We can understand this in a number of ways, including - alongside paywalled fire maps, private weather forecasts etc - as regressive uses of state power to avoid empowering communities to know + manage risks.
The use of unfree labour is abhorrent. Firefighting, risk mitigation + (good, current, clear, accessible) information about fire risks should be resourced and administered as a free public good.
Now that you’ve made it this far down the article, you may have noticed there aren’t any embedded links. This was unintentional at first, but once I realised I decided to persist. I thought it might be nice if we just sat together for a moment. But Tim did something rare for an academic (well, maybe not rare for an anthropologist), which was end his message with a call to action. So let me honour his thread by including his links, for those interested in investigating.
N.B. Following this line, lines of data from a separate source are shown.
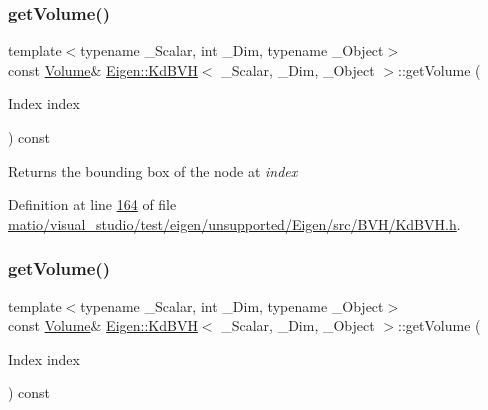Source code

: \subsubsection{\texorpdfstring{get\+Volume()}{getVolume()}\hspace{0.1cm}{\footnotesize\ttfamily [1/2]}}
{\footnotesize\ttfamily template$<$typename \+\_\+\+Scalar, int \+\_\+\+Dim, typename \+\_\+\+Object$>$ \\
const \hyperlink{group___geometry___module_class_eigen_1_1_aligned_box}{Volume}\& \hyperlink{class_eigen_1_1_kd_b_v_h}{Eigen\+::\+Kd\+B\+VH}$<$ \+\_\+\+Scalar, \+\_\+\+Dim, \+\_\+\+Object $>$\+::get\+Volume (\begin{DoxyParamCaption}\item[{Index}]{index }\end{DoxyParamCaption}) const\hspace{0.3cm}{\ttfamily [inline]}}

\begin{DoxyReturn}{Returns}
the bounding box of the node at {\itshape index} 
\end{DoxyReturn}


Definition at line \hyperlink{matio_2visual__studio_2test_2eigen_2unsupported_2_eigen_2src_2_b_v_h_2_kd_b_v_h_8h_source_l00164}{164} of file \hyperlink{matio_2visual__studio_2test_2eigen_2unsupported_2_eigen_2src_2_b_v_h_2_kd_b_v_h_8h_source}{matio/visual\+\_\+studio/test/eigen/unsupported/\+Eigen/src/\+B\+V\+H/\+Kd\+B\+V\+H.\+h}.

\mbox{\label{class_eigen_1_1_kd_b_v_h_a59e7a2afb19fe7ae919fb95425bd6bf0}} 
\subsubsection{\texorpdfstring{get\+Volume()}{getVolume()}\hspace{0.1cm}{\footnotesize\ttfamily [2/2]}}
{\footnotesize\ttfamily template$<$typename \+\_\+\+Scalar, int \+\_\+\+Dim, typename \+\_\+\+Object$>$ \\
const \hyperlink{group___geometry___module_class_eigen_1_1_aligned_box}{Volume}\& \hyperlink{class_eigen_1_1_kd_b_v_h}{Eigen\+::\+Kd\+B\+VH}$<$ \+\_\+\+Scalar, \+\_\+\+Dim, \+\_\+\+Object $>$\+::get\+Volume (\begin{DoxyParamCaption}\item[{Index}]{index }\end{DoxyParamCaption}) const\hspace{0.3cm}{\ttfamily [inline]}}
Support outdoor workers https://www.inclusiveaction.org/workeraid
Support immigrant workers impacted by the fires https://secure.actblue.com/donate/lafires2025
Support displaced black families https://tinyurl.com/56mztws8
Thanks once again for a sobering perspective.
Also thanks for the Tim Neil quote, also appreciated.
I'd heard previously about the deployment of prisoners as firefighters. Just read this morning they're paid about $1 per hour. I expect some politician or think tank to soon propose rounding up the unemployed to fight fires, as work-for-the-dole-free-on-the-job-training etc.
(Actually Twiggy or Gina probably already have)
Mike Davis' City of Quartz is worth a read. Its not one you want buy in the airport as you are about the board a flight to LA. The city has been doomed for a long time.
I was on leave when the 19/20 Bushfires happened, and I wrote a series of blogs "This is how we.." and they were incredibly helpful (so people told me) in helping people make sense of what was going on. The "This is how we can help" blog was read 36,000 times. So, don't underestimate how can you help people for whom fire/disaster is an ethereal concept, understand what is happening. People need sensemakers.